The input
↓
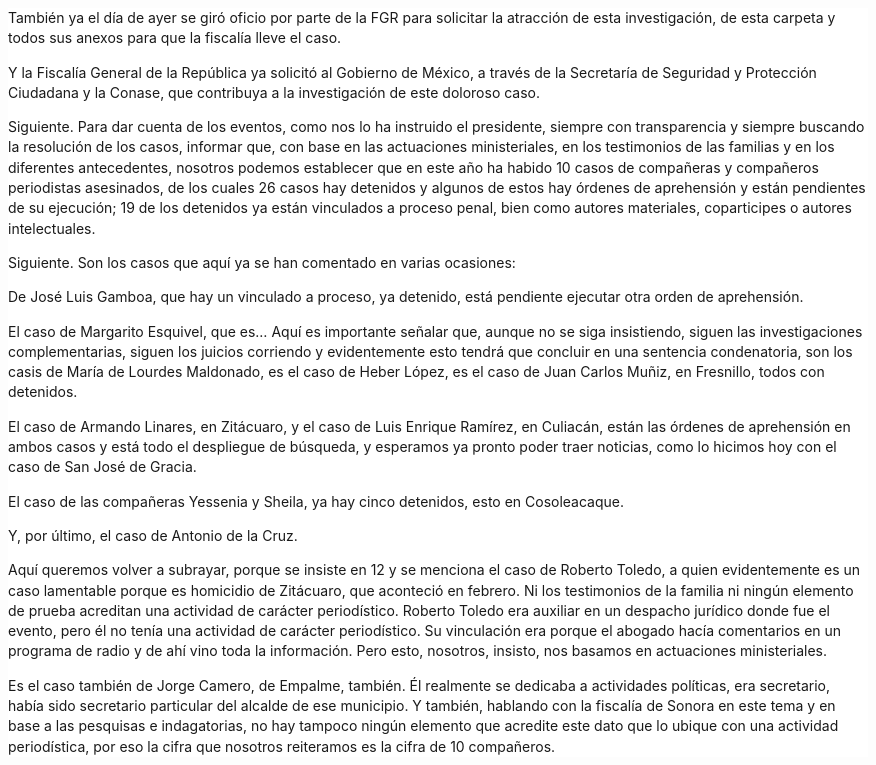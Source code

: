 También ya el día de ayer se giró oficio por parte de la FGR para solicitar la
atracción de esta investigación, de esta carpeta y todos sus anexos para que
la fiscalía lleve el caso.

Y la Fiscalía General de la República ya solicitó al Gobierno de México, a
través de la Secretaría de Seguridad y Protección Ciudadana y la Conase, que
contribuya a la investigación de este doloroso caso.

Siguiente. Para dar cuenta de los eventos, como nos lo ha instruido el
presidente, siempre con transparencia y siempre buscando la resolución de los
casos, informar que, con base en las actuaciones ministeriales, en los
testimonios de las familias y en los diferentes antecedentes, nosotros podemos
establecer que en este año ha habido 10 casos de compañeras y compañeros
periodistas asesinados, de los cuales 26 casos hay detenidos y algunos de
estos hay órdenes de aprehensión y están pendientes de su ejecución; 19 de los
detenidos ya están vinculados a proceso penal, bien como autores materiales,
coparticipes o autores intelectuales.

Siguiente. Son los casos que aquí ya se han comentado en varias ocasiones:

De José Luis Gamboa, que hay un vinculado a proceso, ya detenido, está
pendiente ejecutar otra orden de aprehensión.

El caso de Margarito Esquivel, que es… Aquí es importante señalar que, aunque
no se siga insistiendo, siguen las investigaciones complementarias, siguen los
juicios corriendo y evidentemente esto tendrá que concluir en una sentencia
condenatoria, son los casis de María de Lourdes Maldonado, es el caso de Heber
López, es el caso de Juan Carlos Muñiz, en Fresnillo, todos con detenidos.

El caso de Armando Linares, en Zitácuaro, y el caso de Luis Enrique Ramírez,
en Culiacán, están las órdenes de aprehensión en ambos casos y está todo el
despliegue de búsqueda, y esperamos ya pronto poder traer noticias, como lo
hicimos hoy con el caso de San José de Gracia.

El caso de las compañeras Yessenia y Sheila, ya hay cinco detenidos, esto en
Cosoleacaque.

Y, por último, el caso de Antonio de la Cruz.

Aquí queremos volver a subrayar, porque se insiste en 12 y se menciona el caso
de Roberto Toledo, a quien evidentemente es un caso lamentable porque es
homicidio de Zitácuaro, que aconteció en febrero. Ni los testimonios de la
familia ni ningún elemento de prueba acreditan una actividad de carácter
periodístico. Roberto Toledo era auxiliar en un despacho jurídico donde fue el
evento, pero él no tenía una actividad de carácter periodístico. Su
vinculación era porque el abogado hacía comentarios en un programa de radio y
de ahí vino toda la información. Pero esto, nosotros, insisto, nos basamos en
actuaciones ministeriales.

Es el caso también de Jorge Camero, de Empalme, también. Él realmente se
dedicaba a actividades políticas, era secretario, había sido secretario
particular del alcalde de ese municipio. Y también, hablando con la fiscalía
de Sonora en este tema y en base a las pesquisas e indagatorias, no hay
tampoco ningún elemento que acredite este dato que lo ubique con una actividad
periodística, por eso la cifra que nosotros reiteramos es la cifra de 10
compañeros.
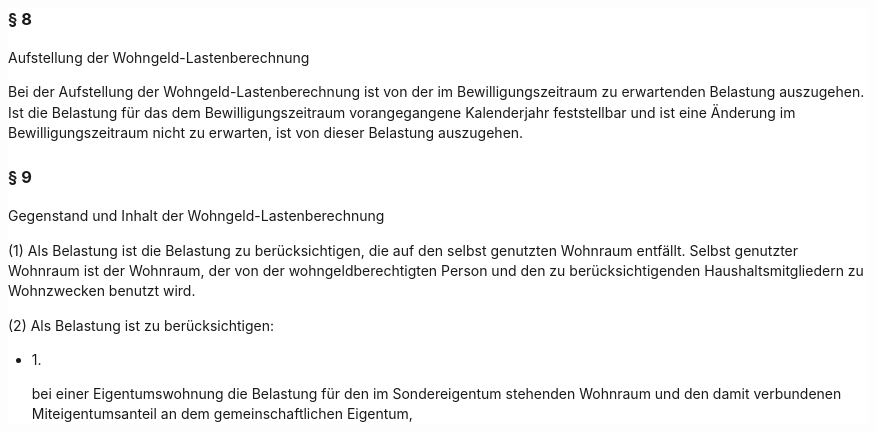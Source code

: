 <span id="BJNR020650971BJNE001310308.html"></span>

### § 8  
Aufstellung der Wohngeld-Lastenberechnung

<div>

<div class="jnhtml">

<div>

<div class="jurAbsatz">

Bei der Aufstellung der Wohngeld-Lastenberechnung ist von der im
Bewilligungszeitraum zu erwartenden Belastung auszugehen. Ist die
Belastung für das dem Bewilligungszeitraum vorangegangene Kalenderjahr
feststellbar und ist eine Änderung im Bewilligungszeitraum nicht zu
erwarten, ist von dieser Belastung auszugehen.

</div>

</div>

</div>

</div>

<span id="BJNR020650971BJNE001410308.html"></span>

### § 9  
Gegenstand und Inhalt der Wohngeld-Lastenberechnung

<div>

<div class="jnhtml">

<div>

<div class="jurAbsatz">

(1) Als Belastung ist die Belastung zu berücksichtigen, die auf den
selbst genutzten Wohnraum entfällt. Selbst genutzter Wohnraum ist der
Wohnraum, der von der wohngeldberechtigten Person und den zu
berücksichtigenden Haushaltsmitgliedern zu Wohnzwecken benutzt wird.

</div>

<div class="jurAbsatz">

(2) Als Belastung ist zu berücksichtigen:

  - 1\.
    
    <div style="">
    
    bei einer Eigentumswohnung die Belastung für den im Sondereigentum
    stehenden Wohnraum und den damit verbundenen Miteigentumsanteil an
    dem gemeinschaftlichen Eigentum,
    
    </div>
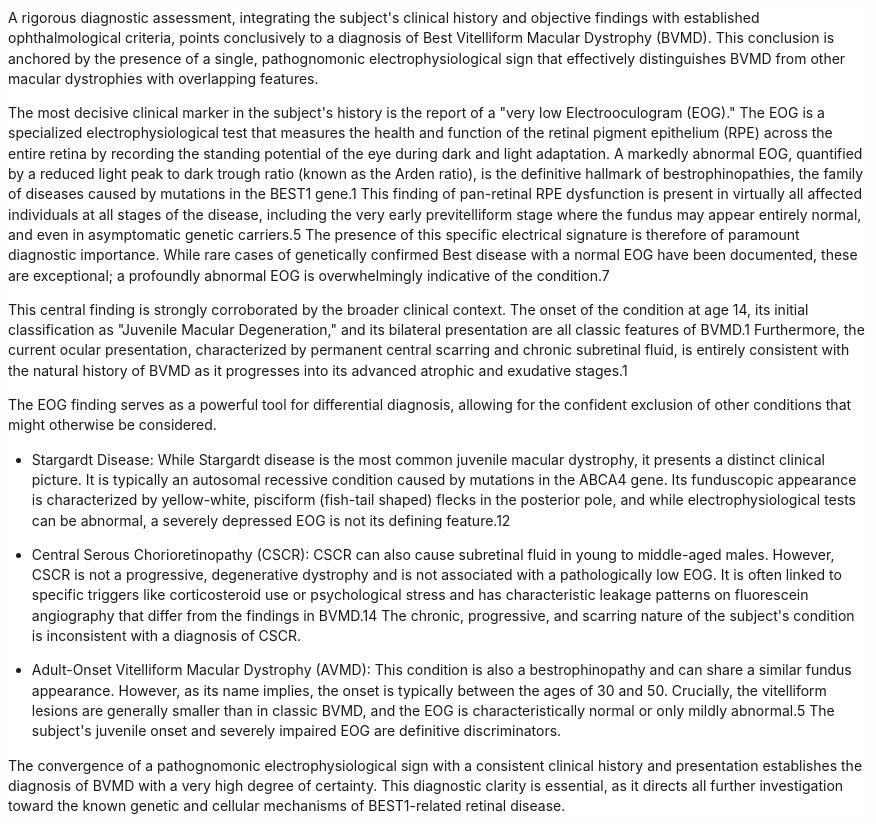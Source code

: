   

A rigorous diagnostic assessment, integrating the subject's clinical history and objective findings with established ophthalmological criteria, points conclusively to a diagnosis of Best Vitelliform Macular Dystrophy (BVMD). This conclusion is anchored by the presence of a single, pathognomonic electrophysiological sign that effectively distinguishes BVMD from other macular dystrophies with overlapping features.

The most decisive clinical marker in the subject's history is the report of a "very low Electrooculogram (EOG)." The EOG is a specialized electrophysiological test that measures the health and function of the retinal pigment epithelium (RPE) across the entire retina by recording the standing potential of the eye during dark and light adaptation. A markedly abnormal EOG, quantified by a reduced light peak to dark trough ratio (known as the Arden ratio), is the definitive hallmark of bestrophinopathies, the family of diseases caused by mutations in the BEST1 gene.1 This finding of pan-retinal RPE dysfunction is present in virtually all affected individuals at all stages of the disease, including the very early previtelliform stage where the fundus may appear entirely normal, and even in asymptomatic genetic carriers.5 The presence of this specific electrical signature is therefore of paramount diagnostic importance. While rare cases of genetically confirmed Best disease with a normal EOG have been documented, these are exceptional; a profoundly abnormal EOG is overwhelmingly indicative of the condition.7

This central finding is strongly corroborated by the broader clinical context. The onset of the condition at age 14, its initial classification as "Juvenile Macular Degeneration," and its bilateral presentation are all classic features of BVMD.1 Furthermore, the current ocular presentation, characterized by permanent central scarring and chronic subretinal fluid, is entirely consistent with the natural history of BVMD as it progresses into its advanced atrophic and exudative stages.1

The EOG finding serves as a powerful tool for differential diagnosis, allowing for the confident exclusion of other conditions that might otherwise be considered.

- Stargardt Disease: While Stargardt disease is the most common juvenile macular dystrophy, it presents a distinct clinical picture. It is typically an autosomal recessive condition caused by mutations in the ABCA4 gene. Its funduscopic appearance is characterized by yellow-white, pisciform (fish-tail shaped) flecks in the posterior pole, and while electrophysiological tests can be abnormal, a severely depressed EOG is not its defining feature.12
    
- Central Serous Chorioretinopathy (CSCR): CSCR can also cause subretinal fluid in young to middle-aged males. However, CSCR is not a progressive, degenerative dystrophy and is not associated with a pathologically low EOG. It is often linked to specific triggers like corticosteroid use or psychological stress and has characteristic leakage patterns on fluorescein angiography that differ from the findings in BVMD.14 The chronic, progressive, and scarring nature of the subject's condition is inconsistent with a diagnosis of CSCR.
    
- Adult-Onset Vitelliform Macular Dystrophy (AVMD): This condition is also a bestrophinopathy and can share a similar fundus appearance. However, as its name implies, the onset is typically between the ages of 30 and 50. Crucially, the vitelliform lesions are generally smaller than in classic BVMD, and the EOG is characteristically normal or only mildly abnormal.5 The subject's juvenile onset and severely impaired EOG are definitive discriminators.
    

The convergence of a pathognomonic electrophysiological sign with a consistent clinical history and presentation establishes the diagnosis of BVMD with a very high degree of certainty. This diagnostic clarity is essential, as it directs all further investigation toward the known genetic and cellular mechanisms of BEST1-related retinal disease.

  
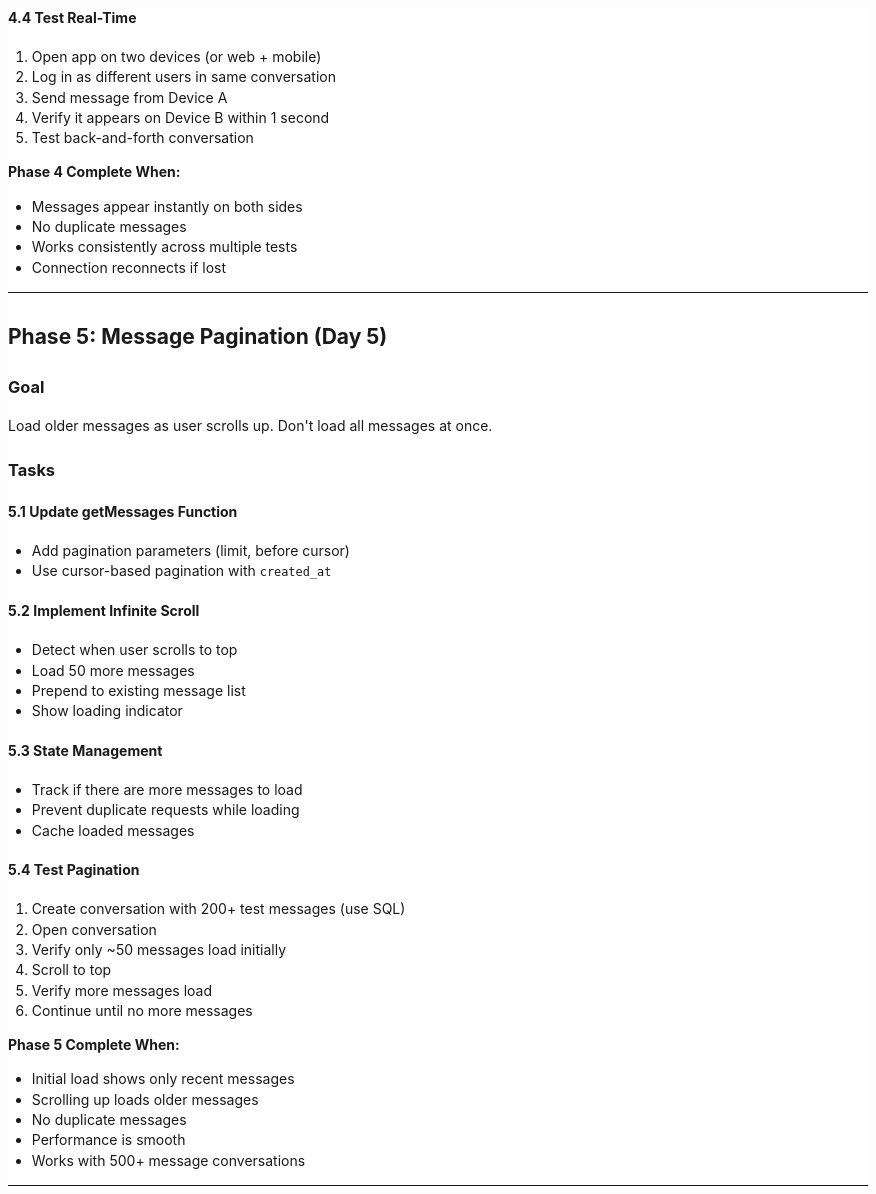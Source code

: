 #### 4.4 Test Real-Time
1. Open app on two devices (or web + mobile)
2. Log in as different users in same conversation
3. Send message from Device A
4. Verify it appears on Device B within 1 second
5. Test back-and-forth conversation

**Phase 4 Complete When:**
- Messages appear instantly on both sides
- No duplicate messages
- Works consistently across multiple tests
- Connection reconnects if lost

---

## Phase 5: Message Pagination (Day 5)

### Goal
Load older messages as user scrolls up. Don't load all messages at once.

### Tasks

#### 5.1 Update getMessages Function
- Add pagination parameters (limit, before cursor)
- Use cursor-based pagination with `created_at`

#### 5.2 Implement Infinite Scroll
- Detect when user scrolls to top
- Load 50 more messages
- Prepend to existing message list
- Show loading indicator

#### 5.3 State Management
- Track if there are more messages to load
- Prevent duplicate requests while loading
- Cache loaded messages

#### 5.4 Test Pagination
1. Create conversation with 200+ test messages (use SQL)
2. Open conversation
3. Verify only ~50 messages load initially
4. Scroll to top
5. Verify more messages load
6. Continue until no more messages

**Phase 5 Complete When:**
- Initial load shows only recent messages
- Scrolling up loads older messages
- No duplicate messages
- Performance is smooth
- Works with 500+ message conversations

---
↑
Exercise prompt
Exact copies of the lines from the one holding "- Performance is smooth" through the last line above, and only those, make up the answer.

Your solution
- Performance is smooth
- Works with 500+ message conversations

---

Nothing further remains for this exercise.